-- ENTRIES SUPPLIED follows --

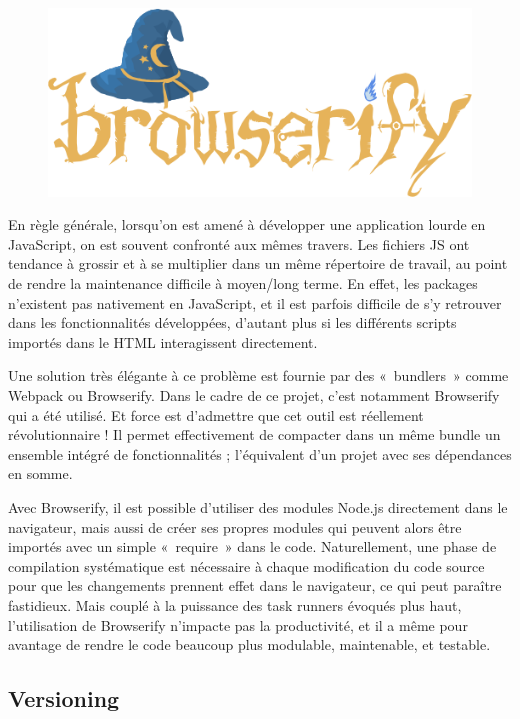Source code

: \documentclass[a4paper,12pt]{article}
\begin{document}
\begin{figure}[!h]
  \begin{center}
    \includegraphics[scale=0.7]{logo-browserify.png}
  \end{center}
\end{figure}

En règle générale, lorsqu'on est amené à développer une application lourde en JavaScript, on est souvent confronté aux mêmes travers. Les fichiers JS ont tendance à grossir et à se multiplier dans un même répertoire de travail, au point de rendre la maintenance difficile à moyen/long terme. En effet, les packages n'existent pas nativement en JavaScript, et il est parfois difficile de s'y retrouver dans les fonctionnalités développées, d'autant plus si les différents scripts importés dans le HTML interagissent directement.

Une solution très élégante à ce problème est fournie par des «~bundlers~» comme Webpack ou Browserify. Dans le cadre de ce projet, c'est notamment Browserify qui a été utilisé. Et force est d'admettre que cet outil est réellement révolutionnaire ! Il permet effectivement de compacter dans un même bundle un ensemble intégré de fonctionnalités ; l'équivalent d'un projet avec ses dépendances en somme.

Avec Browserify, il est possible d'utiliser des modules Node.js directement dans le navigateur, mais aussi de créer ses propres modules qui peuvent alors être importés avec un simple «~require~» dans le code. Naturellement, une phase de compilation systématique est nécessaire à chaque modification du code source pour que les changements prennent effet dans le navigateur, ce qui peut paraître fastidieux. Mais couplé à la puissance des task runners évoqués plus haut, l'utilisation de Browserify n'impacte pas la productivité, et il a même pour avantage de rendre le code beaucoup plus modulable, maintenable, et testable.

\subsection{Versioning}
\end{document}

-- ENTRIES SUPPLIED concluded --

§ **WHAT THE TASK REQUIRES**:
Which lines in the listing hold the word "begin"? Copy them out.

§ **ANSWER AREA**:
\begin{document}
\begin{figure}[!h]
  \begin{center}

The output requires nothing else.